My Little Pony Realization

by Slendy


Episode 19 - Two Sides of the Coin

Act IV - Faux Hero

[Canterlot | Bronze Bull Inn]

"That's the gist of thing then?" Gin stretched while addressing everyone who was present. "Tch, Blu-boy you sure know how to pick 'em?"

"What's that supposed to mean?" Skye asked defensively to the rat's snickering

"Fufufu, nothing-nothing..."

"*Sigh* Basically, yeah Me-Artorias is related to Rain, I think?" I could hear the uncertainty in his voice, even though I wasn't looking

"Then why did she ran off? Wouldn't that be great?" Riot was optimistic but I shared no semblance of his glow, everything was, and has been for a while, hazy. "Hey, Artorias?"

"..." My lack of response made a few of them sigh worryingly

"She's been like this since we got back, I don't even think she's listening anymore..." Silverwing was incorrect I just lacked the capable drive to turn around, shut them up and move on with my life, no matter how often I pondered, the words never came. I heard her mug settle on the table. "Perhaps this is how my own sibling feels."

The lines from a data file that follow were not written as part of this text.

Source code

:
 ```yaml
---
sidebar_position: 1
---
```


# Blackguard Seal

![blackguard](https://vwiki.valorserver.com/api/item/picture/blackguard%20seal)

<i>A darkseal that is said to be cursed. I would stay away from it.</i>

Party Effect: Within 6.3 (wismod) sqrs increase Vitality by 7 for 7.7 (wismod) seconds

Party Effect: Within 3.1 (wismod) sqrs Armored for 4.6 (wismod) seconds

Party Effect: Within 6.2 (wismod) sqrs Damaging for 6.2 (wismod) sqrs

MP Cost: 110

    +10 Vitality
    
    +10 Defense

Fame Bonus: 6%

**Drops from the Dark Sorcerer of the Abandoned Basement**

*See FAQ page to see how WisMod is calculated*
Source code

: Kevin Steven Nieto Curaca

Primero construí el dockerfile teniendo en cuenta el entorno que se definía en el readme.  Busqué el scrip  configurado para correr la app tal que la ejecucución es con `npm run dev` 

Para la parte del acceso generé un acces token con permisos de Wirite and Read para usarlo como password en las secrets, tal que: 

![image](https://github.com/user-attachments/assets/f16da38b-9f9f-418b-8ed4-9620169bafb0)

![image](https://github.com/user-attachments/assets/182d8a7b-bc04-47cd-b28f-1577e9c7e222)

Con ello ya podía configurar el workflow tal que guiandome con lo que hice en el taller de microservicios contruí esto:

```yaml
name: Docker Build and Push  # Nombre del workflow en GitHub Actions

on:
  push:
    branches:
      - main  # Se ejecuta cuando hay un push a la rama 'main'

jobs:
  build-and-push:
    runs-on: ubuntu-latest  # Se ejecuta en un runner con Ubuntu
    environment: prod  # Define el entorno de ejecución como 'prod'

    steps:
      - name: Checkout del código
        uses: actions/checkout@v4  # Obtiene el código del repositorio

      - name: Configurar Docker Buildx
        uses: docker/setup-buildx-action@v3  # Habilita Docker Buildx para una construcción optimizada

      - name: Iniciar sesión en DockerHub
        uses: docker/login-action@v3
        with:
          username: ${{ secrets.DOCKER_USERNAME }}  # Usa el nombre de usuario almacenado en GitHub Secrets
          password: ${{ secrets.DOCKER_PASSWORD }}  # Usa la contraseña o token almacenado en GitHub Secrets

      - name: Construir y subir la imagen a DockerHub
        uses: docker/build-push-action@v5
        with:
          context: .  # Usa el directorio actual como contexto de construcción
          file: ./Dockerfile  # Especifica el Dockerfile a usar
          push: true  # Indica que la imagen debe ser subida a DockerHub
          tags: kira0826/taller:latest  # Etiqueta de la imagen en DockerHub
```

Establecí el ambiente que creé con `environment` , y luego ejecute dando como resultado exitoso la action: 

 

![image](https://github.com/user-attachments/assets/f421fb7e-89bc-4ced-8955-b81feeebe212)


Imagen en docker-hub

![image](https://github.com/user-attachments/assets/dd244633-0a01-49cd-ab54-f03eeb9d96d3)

"You have a sibling too?" Riot inquired

"Yes, I believe you know them, SilverCrow would be their name," That excited several sharp gasps, and a nervous chuckle from the rather formal mare. "Y-yes, well, I only knew once our team made contact with Klaw that they were indeed trapped in this world too, though I've been so preoccupied attempting to free those practically enslaved by that amulet that I never attempted to approach them, a poor choice on my part, I'm going to have my ear chewed off."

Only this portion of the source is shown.